**Prompt:**
Range to reproduce from the entries below: the line with "на C++ и Qt5.", the line with "и их хранение", and every line in between. Give them exactly and give nothing else.

**Source material:**
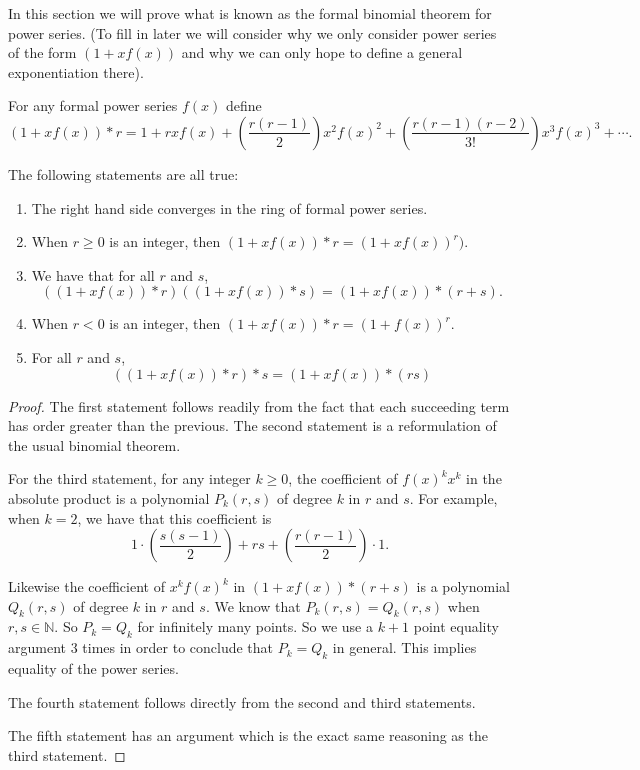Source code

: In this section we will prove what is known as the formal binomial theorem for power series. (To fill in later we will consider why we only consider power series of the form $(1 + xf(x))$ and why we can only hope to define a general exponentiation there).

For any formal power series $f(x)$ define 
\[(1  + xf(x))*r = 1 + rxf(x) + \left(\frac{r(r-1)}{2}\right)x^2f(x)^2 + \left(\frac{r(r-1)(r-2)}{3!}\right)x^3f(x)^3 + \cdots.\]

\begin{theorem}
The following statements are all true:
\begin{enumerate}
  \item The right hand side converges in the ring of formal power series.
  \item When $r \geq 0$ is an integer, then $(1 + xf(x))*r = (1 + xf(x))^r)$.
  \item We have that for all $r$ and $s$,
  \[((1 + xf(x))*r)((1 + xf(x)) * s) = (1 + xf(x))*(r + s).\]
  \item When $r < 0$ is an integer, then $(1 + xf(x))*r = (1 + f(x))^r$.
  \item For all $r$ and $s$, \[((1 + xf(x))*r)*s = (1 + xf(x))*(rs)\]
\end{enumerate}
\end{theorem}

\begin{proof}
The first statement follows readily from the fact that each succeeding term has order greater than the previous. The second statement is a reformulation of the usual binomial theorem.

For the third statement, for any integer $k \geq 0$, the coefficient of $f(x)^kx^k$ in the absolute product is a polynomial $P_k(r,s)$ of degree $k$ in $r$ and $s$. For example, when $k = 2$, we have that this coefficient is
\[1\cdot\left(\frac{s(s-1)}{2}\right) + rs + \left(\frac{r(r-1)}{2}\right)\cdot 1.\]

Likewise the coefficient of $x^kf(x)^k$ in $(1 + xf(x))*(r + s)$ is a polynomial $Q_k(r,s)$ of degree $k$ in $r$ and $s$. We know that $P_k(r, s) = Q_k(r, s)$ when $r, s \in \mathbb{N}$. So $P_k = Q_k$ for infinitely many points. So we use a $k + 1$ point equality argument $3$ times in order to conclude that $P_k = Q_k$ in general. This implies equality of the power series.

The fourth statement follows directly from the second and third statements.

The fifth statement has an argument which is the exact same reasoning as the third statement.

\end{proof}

...

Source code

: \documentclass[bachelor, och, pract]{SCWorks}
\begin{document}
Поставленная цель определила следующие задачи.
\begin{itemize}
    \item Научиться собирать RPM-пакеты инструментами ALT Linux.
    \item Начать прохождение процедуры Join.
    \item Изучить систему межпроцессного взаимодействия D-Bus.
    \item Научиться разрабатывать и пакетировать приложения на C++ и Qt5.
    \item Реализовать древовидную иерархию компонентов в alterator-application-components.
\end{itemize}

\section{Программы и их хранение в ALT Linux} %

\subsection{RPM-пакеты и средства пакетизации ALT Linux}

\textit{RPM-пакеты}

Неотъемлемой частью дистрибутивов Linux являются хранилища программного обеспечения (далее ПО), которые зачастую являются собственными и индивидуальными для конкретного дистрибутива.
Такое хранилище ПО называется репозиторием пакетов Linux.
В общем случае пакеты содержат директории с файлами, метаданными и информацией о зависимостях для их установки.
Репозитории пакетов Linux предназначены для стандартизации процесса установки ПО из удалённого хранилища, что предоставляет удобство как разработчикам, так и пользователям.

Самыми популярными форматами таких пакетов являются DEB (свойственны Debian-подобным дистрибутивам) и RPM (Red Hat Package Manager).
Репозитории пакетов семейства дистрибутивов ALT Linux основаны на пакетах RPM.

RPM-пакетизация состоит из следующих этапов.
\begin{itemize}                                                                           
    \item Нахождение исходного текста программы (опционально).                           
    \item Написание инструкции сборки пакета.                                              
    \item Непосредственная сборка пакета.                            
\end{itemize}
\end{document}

**Result of the task:**
    \item Научиться разрабатывать и пакетировать приложения на C++ и Qt5.
    \item Реализовать древовидную иерархию компонентов в alterator-application-components.
\end{itemize}

\section{Программы и их хранение в ALT Linux} %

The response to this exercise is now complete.